● What you will do: If a line in the entries below includes the string "clicked", copy it out.

[Stored data entries]
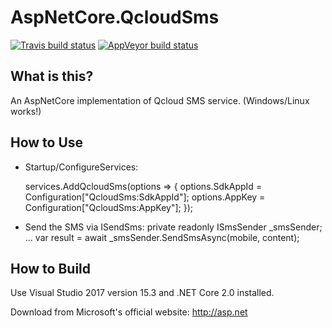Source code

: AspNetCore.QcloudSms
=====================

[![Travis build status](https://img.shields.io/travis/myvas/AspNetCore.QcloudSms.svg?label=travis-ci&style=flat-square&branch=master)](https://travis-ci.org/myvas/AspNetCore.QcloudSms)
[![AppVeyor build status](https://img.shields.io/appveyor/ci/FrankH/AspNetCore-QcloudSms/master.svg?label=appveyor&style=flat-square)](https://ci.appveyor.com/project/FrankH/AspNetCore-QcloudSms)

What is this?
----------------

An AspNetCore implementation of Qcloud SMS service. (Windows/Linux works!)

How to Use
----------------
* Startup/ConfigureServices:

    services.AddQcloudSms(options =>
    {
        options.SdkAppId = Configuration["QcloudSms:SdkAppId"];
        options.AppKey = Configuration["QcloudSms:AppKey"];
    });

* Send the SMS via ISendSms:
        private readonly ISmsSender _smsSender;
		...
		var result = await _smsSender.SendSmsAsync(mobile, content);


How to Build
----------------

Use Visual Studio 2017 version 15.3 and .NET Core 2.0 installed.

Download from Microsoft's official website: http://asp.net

...

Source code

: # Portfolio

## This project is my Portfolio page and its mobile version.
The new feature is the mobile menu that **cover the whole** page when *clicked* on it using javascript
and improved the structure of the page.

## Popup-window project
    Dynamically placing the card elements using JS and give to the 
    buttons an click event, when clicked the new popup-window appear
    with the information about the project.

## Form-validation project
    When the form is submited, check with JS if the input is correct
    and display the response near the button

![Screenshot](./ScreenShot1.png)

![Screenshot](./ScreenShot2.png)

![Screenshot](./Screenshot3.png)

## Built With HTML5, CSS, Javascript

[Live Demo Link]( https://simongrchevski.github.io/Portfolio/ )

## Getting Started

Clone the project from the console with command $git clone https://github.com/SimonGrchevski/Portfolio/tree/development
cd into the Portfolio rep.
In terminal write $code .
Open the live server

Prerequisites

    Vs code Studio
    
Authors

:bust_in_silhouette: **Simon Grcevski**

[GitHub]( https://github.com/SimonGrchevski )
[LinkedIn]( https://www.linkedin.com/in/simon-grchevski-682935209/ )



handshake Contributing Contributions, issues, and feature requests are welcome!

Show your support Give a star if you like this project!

● Task solution:
The new feature is the mobile menu that **cover the whole** page when *clicked* on it using javascript
    buttons an click event, when clicked the new popup-window appear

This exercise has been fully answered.